Word for word, transcribe the material below from its first line to the line with "## Backend API Implementation", both included.

Data in this exercise:
=-=-=
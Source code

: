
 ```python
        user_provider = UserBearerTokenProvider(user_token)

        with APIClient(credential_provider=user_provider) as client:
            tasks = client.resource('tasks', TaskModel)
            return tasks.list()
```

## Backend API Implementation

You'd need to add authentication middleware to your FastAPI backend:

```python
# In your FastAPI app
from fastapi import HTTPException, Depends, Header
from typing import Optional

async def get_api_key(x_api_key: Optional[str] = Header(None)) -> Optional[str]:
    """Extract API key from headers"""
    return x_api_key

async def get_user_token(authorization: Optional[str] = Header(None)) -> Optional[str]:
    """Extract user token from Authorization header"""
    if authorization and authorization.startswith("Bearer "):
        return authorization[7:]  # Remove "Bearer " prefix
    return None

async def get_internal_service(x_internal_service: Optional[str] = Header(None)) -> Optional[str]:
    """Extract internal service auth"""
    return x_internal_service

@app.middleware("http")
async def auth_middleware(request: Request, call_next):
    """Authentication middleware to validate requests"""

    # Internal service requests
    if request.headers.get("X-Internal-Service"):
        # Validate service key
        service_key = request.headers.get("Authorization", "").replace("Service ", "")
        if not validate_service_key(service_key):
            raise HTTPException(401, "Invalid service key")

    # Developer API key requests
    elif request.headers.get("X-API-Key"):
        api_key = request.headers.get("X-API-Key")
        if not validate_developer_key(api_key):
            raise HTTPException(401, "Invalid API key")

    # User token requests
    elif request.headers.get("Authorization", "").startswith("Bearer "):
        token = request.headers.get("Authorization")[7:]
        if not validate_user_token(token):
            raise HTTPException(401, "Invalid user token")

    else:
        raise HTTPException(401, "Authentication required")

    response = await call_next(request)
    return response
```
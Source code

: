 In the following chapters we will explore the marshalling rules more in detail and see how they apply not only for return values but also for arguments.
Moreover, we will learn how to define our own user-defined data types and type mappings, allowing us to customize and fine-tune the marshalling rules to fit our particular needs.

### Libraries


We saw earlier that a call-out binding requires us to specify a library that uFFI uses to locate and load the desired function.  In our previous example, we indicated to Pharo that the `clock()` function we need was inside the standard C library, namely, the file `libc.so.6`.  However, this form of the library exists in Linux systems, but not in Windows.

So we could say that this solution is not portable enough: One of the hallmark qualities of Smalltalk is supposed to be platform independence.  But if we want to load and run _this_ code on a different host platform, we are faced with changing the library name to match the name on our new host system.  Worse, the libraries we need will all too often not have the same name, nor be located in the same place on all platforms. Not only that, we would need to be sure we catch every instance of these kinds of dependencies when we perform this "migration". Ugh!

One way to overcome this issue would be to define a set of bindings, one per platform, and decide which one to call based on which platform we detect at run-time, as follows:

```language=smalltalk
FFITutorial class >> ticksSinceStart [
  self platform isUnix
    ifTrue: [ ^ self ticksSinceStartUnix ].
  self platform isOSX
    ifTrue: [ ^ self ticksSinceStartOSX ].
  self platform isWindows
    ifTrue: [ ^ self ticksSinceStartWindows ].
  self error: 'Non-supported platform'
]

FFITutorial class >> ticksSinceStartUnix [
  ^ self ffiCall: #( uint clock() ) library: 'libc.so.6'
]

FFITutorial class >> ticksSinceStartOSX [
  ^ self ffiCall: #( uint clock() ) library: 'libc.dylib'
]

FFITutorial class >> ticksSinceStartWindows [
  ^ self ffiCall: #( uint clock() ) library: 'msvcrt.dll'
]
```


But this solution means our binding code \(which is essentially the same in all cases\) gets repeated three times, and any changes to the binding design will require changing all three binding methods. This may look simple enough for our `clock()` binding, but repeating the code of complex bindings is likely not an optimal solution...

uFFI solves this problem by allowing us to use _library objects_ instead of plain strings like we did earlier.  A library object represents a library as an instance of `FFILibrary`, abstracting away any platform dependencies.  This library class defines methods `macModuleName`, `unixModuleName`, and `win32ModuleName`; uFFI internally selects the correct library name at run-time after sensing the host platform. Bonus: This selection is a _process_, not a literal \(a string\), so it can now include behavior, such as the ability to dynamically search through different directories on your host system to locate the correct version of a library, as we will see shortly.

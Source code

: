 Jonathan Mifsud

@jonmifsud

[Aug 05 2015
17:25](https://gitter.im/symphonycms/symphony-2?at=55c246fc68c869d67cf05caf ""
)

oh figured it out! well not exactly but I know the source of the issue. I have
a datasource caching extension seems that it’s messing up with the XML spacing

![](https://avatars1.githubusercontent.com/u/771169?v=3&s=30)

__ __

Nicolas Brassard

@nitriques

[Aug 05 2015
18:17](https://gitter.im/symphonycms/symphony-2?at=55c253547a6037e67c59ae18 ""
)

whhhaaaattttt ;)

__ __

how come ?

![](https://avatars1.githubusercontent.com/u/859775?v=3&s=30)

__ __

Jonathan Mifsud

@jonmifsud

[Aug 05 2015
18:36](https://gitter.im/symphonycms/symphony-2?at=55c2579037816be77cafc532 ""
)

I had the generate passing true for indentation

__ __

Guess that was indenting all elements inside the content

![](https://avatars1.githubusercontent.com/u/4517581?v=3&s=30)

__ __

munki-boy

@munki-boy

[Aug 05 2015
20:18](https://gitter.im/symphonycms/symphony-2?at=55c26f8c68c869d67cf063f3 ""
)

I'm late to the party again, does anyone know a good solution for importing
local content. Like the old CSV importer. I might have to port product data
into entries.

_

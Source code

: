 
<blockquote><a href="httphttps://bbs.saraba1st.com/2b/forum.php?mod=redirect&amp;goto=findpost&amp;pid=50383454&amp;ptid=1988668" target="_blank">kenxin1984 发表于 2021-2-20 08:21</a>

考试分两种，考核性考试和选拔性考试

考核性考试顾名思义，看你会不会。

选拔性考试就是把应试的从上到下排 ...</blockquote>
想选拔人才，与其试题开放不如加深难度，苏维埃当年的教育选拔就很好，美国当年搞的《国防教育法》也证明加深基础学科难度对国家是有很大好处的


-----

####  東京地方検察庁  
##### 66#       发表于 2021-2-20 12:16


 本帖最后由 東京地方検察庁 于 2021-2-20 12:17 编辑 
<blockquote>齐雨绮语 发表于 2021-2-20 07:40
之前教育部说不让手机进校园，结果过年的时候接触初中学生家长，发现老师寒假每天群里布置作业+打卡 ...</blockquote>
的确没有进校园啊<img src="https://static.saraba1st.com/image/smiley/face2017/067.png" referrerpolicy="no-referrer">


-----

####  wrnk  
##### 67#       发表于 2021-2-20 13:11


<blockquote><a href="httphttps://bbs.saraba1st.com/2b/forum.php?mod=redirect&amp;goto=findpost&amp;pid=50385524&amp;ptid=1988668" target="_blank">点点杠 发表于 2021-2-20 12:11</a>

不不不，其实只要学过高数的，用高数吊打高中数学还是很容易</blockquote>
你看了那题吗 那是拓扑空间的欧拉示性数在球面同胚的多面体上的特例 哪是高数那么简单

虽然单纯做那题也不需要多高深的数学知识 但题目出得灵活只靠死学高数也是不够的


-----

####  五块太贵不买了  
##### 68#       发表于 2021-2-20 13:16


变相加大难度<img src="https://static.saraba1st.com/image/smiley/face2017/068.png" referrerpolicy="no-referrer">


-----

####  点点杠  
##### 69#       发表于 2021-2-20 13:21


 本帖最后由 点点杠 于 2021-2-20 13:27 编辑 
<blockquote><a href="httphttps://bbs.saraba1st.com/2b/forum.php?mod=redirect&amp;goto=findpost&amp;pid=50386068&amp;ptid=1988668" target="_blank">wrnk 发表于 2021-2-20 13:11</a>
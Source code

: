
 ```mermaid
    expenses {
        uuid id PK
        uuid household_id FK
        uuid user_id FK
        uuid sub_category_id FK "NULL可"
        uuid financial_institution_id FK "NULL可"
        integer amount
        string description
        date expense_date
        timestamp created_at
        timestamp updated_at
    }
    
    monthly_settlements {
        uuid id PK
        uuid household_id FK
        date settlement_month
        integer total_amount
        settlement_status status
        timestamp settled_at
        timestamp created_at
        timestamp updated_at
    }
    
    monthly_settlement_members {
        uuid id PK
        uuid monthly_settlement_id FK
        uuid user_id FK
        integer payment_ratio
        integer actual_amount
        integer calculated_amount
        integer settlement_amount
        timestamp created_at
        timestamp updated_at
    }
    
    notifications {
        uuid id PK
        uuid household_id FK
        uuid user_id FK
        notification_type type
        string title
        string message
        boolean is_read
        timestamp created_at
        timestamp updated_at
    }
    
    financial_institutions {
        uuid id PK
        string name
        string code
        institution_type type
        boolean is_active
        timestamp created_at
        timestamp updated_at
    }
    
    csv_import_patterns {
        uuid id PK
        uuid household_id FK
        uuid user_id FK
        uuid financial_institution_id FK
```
=-=-=
Your solution:
Source code

:
 ```python
        user_provider = UserBearerTokenProvider(user_token)

        with APIClient(credential_provider=user_provider) as client:
            tasks = client.resource('tasks', TaskModel)
            return tasks.list()
```

## Backend API Implementation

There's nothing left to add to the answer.